Aquilo a que habitualmente chamamos de cristais no ouvido corresponde, na maioria dos casos, a uma doença chamada vertigem posicional paroxística benigna, que é normalmente chamada de VPPB, em sigla. E é a causa mais frequente de vertigem. No interior do nosso ouvido interno, existem pequenas partículas de carbonato de cálcio, que chamamos otólitos, e que ajudam o nosso cérebro a manter o equilíbrio. Quando estes otólitos se deslocam para um dos canais semicirculares, que também estão dentro do ouvido, enviam informações incorretas ao nosso cérebro sobre a posição da nossa cabeça. E o resultado é uma sensação intensa de que tudo está a girar, apesar de estarmos paradinhos.

E como é que uma pessoa percebe que pode estar perante este problema, que pode ser isto que está a acontecer?

Sim, o sintoma típico é efetivamente a vertigem, que é desencadeada por alterações na posição da cabeça. Por exemplo, ao virar-se na cama, levantar-se, deitar-se ou até olhar para cima, pode desencadear esta vertigem. A crise normalmente é intensa, mas geralmente dura menos de um minuto. E pode, e aqui está muito frequentemente associada a náuseas e vômitos.

Confirmo tudo.

Regra geral, não provoca perda auditiva, não provoca acufenes, que são os chamados zumbidos, nem dor no ouvido, e estes factos ajudam-nos a distingui-la de outras doenças do ouvido interno.

Mas, doutora, uma vertigem pode assustar muito. Quando é que devemos pensar que pode ser algo mais grave?

Sempre que a vertigem seja acompanhada por défices neurológicos, por exemplo, diminuição da força de um membro, alterações da fala, a visão que fica dupla, dificuldade na coordenação dos movimentos ou até alterações do estado de consciência, ou até, por exemplo, uma cefaleia muito intensa e súbita, pode ser um sinal de alarme e nestes casos devemos procurar assistência médica de forma urgente para excluir, por exemplo, um acidente vascular cerebral.

Claro. Doutora, eu sei a resposta, mas diga-me como é que é feito o diagnóstico e se há tratamento.

O diagnóstico é essencialmente clínico, é importantíssimo ser avaliado por um médico, vai realizar manobras específicas, e aqui vou dizer um palavrão, mas a manobra é a manobra de Dix-Hallpike, que permitem confirmar o diagnóstico através da observação de um movimento que os nossos olhos fazem, que é de forma involuntária, que é o chamado nistagmo.
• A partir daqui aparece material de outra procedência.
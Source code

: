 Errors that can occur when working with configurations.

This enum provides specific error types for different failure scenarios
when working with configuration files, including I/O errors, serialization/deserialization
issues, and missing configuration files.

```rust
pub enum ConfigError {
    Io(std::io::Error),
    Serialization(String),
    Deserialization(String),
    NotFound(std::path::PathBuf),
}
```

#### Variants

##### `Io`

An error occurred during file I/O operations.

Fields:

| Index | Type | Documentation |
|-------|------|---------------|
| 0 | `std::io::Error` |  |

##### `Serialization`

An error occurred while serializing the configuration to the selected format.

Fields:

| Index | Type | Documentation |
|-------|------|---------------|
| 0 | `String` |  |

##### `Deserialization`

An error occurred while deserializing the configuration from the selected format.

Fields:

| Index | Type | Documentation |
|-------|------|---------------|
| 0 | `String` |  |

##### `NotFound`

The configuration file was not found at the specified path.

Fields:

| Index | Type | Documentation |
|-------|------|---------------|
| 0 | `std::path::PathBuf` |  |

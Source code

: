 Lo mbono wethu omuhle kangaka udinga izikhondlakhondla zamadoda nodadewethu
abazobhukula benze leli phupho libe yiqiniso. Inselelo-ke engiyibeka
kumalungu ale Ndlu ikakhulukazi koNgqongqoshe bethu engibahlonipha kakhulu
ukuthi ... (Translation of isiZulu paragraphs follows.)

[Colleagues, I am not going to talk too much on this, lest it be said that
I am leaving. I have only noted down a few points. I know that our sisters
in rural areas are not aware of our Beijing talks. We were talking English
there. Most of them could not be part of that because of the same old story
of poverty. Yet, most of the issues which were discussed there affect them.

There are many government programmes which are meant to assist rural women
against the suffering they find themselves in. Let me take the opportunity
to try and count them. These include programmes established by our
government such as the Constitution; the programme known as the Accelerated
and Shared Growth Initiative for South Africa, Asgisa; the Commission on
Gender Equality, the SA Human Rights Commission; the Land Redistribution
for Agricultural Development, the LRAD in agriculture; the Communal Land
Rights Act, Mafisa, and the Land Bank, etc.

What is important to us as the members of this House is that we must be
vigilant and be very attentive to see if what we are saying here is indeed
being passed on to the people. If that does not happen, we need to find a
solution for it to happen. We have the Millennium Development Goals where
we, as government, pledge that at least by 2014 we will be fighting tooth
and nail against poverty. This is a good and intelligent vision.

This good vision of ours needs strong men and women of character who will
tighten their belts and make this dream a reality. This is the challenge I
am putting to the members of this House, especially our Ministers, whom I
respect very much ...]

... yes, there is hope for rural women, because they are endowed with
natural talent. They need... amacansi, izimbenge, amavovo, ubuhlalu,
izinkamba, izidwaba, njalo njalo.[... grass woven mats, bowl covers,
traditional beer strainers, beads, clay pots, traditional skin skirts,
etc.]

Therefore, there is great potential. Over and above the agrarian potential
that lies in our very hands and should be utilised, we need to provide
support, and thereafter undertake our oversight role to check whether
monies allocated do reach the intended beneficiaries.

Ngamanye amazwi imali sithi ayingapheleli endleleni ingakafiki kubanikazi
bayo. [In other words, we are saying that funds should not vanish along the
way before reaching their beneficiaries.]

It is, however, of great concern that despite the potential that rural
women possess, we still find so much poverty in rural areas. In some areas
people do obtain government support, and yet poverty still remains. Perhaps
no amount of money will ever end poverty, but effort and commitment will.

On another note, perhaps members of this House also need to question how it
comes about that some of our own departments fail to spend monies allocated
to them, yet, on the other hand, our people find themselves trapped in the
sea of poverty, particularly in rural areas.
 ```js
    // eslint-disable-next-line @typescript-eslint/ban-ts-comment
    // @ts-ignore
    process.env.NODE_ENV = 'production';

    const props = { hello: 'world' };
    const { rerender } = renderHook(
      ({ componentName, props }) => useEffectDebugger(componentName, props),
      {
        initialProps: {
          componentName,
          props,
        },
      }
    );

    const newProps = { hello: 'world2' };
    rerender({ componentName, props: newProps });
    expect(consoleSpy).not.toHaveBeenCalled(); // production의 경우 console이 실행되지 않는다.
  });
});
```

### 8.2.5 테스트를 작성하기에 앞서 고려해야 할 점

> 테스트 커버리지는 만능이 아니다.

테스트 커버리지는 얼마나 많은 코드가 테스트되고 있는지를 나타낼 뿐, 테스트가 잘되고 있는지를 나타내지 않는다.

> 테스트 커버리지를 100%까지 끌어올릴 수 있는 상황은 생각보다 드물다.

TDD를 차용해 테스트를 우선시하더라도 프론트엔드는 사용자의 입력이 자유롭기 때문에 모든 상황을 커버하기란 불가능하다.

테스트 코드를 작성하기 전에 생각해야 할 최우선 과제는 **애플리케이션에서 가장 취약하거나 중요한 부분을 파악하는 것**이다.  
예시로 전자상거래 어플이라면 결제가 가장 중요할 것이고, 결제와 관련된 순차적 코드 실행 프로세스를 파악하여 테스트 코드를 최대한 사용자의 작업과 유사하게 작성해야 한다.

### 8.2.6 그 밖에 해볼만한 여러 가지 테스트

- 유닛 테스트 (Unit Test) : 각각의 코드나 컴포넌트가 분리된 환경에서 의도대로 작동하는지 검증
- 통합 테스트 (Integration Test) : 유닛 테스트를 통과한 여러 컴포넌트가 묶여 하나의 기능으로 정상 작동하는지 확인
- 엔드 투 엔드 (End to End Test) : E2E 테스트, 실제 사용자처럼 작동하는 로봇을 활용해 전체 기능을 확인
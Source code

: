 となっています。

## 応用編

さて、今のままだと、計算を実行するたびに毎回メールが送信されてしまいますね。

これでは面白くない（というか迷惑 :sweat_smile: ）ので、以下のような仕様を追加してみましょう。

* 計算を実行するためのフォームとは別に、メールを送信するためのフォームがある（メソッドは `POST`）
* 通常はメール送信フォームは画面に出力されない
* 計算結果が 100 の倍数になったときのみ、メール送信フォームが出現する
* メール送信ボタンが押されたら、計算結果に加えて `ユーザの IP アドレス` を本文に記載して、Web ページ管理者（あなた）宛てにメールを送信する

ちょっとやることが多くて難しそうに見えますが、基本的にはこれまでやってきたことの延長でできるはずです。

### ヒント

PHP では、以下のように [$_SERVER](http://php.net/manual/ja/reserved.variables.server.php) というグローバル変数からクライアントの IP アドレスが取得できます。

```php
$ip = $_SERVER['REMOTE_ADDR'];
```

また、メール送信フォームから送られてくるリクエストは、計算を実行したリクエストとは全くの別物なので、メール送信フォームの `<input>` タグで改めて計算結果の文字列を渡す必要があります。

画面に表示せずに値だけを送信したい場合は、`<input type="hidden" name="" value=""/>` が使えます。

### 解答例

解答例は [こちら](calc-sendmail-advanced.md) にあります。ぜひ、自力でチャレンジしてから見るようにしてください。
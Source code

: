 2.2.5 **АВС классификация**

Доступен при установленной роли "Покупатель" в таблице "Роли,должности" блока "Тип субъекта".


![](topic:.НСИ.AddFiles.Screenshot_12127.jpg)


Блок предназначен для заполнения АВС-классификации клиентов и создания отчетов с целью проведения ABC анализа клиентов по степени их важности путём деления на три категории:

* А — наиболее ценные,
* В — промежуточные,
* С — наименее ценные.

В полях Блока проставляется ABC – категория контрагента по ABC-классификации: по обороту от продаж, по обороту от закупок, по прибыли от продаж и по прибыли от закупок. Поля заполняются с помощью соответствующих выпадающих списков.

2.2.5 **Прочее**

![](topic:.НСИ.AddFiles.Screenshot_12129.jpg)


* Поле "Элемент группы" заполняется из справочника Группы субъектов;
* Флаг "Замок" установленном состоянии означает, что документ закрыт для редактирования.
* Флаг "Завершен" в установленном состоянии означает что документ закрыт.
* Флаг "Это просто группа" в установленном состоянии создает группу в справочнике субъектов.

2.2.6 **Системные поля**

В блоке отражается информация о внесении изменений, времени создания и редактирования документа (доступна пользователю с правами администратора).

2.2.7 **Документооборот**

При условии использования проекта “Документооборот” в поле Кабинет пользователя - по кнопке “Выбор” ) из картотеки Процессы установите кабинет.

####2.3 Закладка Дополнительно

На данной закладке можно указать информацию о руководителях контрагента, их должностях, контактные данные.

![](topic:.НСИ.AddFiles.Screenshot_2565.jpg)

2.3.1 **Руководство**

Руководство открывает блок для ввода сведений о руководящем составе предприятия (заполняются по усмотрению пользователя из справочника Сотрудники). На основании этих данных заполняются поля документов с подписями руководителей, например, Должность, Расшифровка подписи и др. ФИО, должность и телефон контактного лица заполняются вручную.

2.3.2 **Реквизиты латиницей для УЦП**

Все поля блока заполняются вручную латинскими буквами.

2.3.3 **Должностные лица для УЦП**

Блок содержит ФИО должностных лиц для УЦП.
A boa notícia é que na maioria dos casos o tratamento passa também por manobras de reposicionamento destes otólitos a nível canalicular, nos canais.

Aquilo a que nós chamamos os cristais, não é?

Isso, ou seja, os cristaizinhos devem ficar outra vez reposicionados no seu sítio e aqui fazemos a manobra de Epley, que basicamente vai recolocar na sua posição correta. Muitas vezes, uma única sessão desta manobra é suficiente.

É como se fosse um milagre. E depois de resolvido o problema, estes cristais, este deslocamento dos cristais podem voltar?

Podem. E cerca de metade dos doentes voltam a ter um episódio ao longo da vida, mas eu já não sei se é o caso.

Confirmo.

Mas aqui a boa notícia é que quando os sintomas são reconhecidos precocemente, o diagnóstico passa a ser bastante rápido e o tratamento também volta a ser, na maioria das vezes, muito eficaz.

Portanto, apesar de muito assustadora, esta é uma situação que tem tratamento.

Tem, confirmo que esta vertigem posicional paroxística benigna pode causar uma sensação muito intensa, mas felizmente tem um excelente prognóstico. O mais importante é fazer o diagnóstico correto, porque nem todas as vertigens têm a mesma origem. Algumas resultam de uma alteração benigna do ouvido interno e resolvem-se facilmente, que é o caso. Outras podem ser o primeiro sinal de uma doença neurológica e exigem uma avaliação urgente. É por isso que uma vertigem nunca deve ser ignorada, mas também não deve ser motivo para entrar em pânico. O importante é perceber a causa, porque um diagnóstico correto é o primeiro passo para recuperar o equilíbrio.

Bem dito. Foi mais um "Tratar da Saúde" com a doutora Vanessa Mendes. Obrigada, doutora. Até amanhã.

Obrigada. Até amanhã.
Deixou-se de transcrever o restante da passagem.